#### Task:
Restate each entry below without changing a word.

#### Exercise materials:
Segment Open
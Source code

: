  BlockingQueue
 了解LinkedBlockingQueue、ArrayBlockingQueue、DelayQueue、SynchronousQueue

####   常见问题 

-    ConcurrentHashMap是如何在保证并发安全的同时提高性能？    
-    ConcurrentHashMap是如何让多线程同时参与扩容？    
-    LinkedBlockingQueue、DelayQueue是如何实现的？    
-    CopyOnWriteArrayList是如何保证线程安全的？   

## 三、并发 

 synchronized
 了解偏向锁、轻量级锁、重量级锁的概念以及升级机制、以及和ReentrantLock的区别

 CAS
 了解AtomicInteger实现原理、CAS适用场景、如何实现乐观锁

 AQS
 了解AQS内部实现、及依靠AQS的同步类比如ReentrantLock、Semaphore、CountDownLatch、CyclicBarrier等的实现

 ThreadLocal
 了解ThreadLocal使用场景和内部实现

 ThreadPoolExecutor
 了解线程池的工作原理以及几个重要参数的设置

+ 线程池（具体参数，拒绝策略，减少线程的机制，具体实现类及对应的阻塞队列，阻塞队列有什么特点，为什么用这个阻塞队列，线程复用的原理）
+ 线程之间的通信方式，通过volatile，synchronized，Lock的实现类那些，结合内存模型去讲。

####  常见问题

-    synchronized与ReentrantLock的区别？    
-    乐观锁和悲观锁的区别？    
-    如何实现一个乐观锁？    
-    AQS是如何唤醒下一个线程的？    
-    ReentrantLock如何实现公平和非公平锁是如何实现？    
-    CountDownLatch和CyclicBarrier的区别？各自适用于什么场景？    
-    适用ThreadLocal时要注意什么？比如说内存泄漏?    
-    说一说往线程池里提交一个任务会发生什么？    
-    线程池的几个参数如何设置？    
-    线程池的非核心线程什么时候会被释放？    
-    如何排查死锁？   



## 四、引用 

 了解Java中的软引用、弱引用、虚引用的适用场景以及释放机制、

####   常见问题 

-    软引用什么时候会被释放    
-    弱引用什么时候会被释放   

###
Segment Closed
#### Task solution:
Source code

:  BlockingQueue
 了解LinkedBlockingQueue、ArrayBlockingQueue、DelayQueue、SynchronousQueue

####   常见问题 

-    ConcurrentHashMap是如何在保证并发安全的同时提高性能？    
-    ConcurrentHashMap是如何让多线程同时参与扩容？    
-    LinkedBlockingQueue、DelayQueue是如何实现的？    
-    CopyOnWriteArrayList是如何保证线程安全的？   

## 三、并发 

 synchronized
 了解偏向锁、轻量级锁、重量级锁的概念以及升级机制、以及和ReentrantLock的区别

 CAS
 了解AtomicInteger实现原理、CAS适用场景、如何实现乐观锁

 AQS
 了解AQS内部实现、及依靠AQS的同步类比如ReentrantLock、Semaphore、CountDownLatch、CyclicBarrier等的实现

 ThreadLocal
 了解ThreadLocal使用场景和内部实现

 ThreadPoolExecutor
 了解线程池的工作原理以及几个重要参数的设置

+ 线程池（具体参数，拒绝策略，减少线程的机制，具体实现类及对应的阻塞队列，阻塞队列有什么特点，为什么用这个阻塞队列，线程复用的原理）
+ 线程之间的通信方式，通过volatile，synchronized，Lock的实现类那些，结合内存模型去讲。

####  常见问题

-    synchronized与ReentrantLock的区别？    
-    乐观锁和悲观锁的区别？    
-    如何实现一个乐观锁？    
-    AQS是如何唤醒下一个线程的？    
-    ReentrantLock如何实现公平和非公平锁是如何实现？    
-    CountDownLatch和CyclicBarrier的区别？各自适用于什么场景？    
-    适用ThreadLocal时要注意什么？比如说内存泄漏?    
-    说一说往线程池里提交一个任务会发生什么？    
-    线程池的几个参数如何设置？    
-    线程池的非核心线程什么时候会被释放？    
-    如何排查死锁？   



## 四、引用 

 了解Java中的软引用、弱引用、虚引用的适用场景以及释放机制、

####   常见问题 

-    软引用什么时候会被释放    
-    弱引用什么时候会被释放   

###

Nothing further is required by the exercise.